The November 6 ballot will include a METRO referendum concerning the future allocation of METRO’S General Mobility Fund. The Houston Sierra Club Executive Committee recommends a NO vote on this measure.
Since 1988 25% of METRO’s sales tax revenue has been diverted from transit projects to a General Mobility Fund, which has been used by participating cities to fund road, drainage, and landscape projects. It has been estimated that as much as $2.5 billion has been diverted from transit purposes over the years. And that money could have been used to leverage additional matching federal funds for transit.
The proposed ballot measure has been promoted as a “compromise solution”, but it perpetuates the significant diversion of funds from transit to road projects. It would provide METRO with some additional funds after 2014 by giving METRO a 50% share of the increase in future sales tax revenue, but commits METRO to spending any increase on bus service. Passage of the measure will effectively prevent METRO from building the University Line and future segments of Houston’s proposed light rail network until 2025 or beyond – delaying significant transit development more than a decade.
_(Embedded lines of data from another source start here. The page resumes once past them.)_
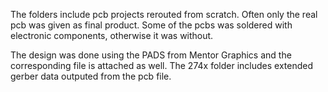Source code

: The folders include pcb projects rerouted from scratch. 
Often only the real pcb was given as final product. 
Some of the pcbs was soldered with electronic components, otherwise it was without.

The design was done using the PADS from Mentor Graphics and the corresponding file is attached as well.
The 274x folder includes extended gerber data outputed from the pcb file.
The Houston Sierra Club has long advocated that Houston build a comprehensive and effective transit network that offers citizens a real transportation alternative. It is vitally important that Houston build out the currently proposed light rail network as quickly as possible and look to further transit expansions, including commuter rail. The sooner that Houston can build out a sufficient transit network, the sooner Houston can start realizing the full benefits. Therefore we prefer that the full METRO sales tax revenue be directed to projects that are directly transit related or enhance transit access.
Houston already has a vast system of roadways and freeways. Money has been poured into this roadway network for decades. Many of these roadway projects have caused significant environmental impacts by invading natural areas, impacting city parks and neighborhoods, adding to polluted rain water run off, and adding to noise and air quality problems. Now it is time to adjust priorities and spend our transit dollars on real transit projects. It is time to grow our transit infrastructure to meet the future needs of the region. It is time to let transit infrastructure catch up to road infrastructure. Vote NO on this referendum.